• _Your goal_
All entries below are to be returned exactly, with pictures left out.

* * * *

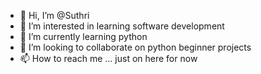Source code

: - 👋 Hi, I’m @Suthri
- 👀 I’m interested in learning software development
- 🌱 I’m currently learning python
- 💞️ I’m looking to collaborate on python beginner projects
- 📫 How to reach me ... just on here for now

<!---
Suthri/Suthri is a ✨ special ✨ repository because its `README.md` (this file) appears on your GitHub profile.
You can click the Preview link to take a look at your changes.
--->

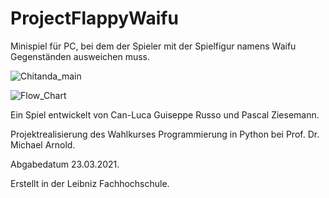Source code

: # ProjectFlappyWaifu

Minispiel für PC, bei dem der Spieler mit der Spielfigur namens Waifu Gegenständen ausweichen muss.

![Chitanda_main](https://user-images.githubusercontent.com/68156445/111909755-d5980200-8a5e-11eb-94b4-6da2fbc27ae3.png)

![Flow_Chart](https://user-images.githubusercontent.com/68156445/111909780-e6e10e80-8a5e-11eb-894e-c4e1c48cd2ad.png)

Ein Spiel entwickelt von Can-Luca Guiseppe Russo und Pascal Ziesemann.

Projektrealisierung des Wahlkurses Programmierung in Python bei Prof. Dr. Michael Arnold.

Abgabedatum 23.03.2021.

Erstellt in der Leibniz Fachhochschule.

* * * *

• _Solution below_
Source code

: - 👋 Hi, I’m @Suthri
- 👀 I’m interested in learning software development
- 🌱 I’m currently learning python
- 💞️ I’m looking to collaborate on python beginner projects
- 📫 How to reach me ... just on here for now

<!---
Suthri/Suthri is a ✨ special ✨ repository because its `README.md` (this file) appears on your GitHub profile.
You can click the Preview link to take a look at your changes.
--->

Source code

: # ProjectFlappyWaifu

Minispiel für PC, bei dem der Spieler mit der Spielfigur namens Waifu Gegenständen ausweichen muss.

![Chitanda_main](https://user-images.githubusercontent.com/68156445/111909755-d5980200-8a5e-11eb-94b4-6da2fbc27ae3.png)

![Flow_Chart](https://user-images.githubusercontent.com/68156445/111909780-e6e10e80-8a5e-11eb-894e-c4e1c48cd2ad.png)

Ein Spiel entwickelt von Can-Luca Guiseppe Russo und Pascal Ziesemann.

Projektrealisierung des Wahlkurses Programmierung in Python bei Prof. Dr. Michael Arnold.

Abgabedatum 23.03.2021.

Erstellt in der Leibniz Fachhochschule.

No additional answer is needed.